# Forgiveness and R?



## Riven (May 4, 2012)

I know it hasn't been that long since my D day, night of 4-1-12 ( yea, nice date huh?). My husband is doing everything that he should be, he's given up drinking, porn, and finally looking at other women. We're doing counseling. He's been giving me tons of compliments and attention and trying to make me feel like I'm the only one in the world and some days are good, but some days I wonder if I can keep doing this. I wonder how he could ever do this to me, I try to remind myself that things are changing. How he is today... I couldn't ask for a better husband 97% of the time, and I understand he's working on changing and he's made great progress, I don't doubt that with more time it will be 100% of the time. 

Is this just healing or am I just treading water waiting for my boat to sink? Some days I just think it'd be so much easier to start over than to carry this emotional baggage, but yet I can't seem to check it all at the counter. I know that no one can give me an answer, but I'd love to hear other stories...


----------



## norajane (Feb 7, 2012)

It's way too soon for you to expect to be able to just move forward. I'm afraid you can expect to the be on this roller coaster of emotions for quite a while yet.

You will keep changing your mind about what you want, and whether you want to reconcile or not. It's part of the process. Don't be so hard on yourself.


----------



## hurtingbadly (Sep 14, 2011)

I'm ten months out and still question myself everyday if I can do this. Just two nights ago I had a dream I told him I was going to file for a divorce. My indecision is even in my dreams. He brought me flowers yesterday, holds my hand, hugs and kisses me... Yet, I think - he cheated and lied. It's hard not to question yourself.


----------



## Shocker (Jul 26, 2012)

My wife talked to another man for 1 1/2 weeks and ended it (according to her) immediately. Totally transparent and regretful but I am still dying inside 9 mths from DD. This is worse than losing a loved one because it hurts and keeps on giving hurt. Extremely hard for my wife and I and we love each other VERY much. She can't do more. I'm still unsure myself. I'm going to hang in there with consouling as that is freaking MANDITORY in my opinion.
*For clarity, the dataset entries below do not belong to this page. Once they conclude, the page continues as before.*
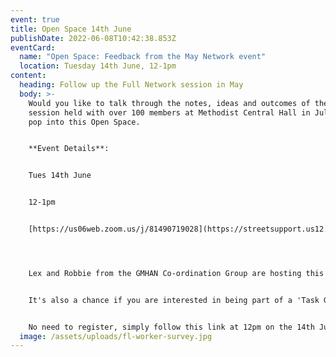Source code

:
 ```yaml
---
event: true
title: Open Space 14th June
publishDate: 2022-06-08T10:42:38.853Z
eventCard:
  name: "Open Space: Feedback from the May Network event"
  location: Tuesday 14th June, 12-1pm
content:
  heading: Follow up the Full Network session in May
  body: >-
    Would you like to talk through the notes, ideas and outcomes of the Network
    session held with over 100 members at Methodist Central Hall in July? If so,
    pop into this Open Space.


    **Event Details**:


    Tues 14th June


    12-1pm


    [https://us06web.zoom.us/j/81490719028](https://streetsupport.us12.list-manage.com/track/click?u=da9a1d4bb2b1a69a981456972&id=6774dff4cc&e=20f4d60d20)




    Lex and Robbie from the GMHAN Co-ordination Group are hosting this Open Space to review the notes which came out of that session and put a bit more flesh on the bones for anyone who wants to go a bit deeper.


    It's also a chance if you are interested in being part of a 'Task Group' to ask questions about what is involved. All welcome for as long or as short as you are able to join.


    No need to register, simply follow this link at 12pm on the 14th June to join in: [https://us06web.zoom.us/j/81490719028](https://streetsupport.us12.list-manage.com/track/click?u=da9a1d4bb2b1a69a981456972&id=6774dff4cc&e=20f4d60d20)
  image: /assets/uploads/fl-worker-survey.jpg
---
```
My wife and are are very educated and speak all night sometimes and we HAD to have this help.


----------



## Riven (May 4, 2012)

Phew... I just... sometimes I'll have a couple good days in a row then wham I'm crying myself to sleep the next and moping around all day trying to get my brain straight. 

Our counselor said that we're making superb progress on things both individually and together, he said that he's very impressed and has talked about reducing our MC time to once every other week because we're doing really well and he doesn't know if there is a lot more we can do there at this time. It's just tough, it can be the strangest times and you just feel like shutting down. Like this morning I was going into town to do errands and I just got there and felt like curling up in my car and just bawling... It's always the same question... how could you do this to me. I know there is no real answer, it's not even a real question...

One day at a time, I'm glad I'm not alone, the rollercoaster is much better that it was, but still it's hard.

Thanks for the input!


----------



## hurtingbadly (Sep 14, 2011)

I think all of us have asked over and over how could you do this to me? Really, we can't understand it and they can't give an answer. It's a question that leads nowhere, yet is constantly thought.


----------



## SomedayDig (Jul 17, 2012)

I totally get it Riven. My Dday was 3/6. Most horrendous f'ng day of my life. My own mother dying has nothing on that god forsaken day. Reconciliation is tough. Tougher than any boot camp, flight training or near death experience I've ever had. 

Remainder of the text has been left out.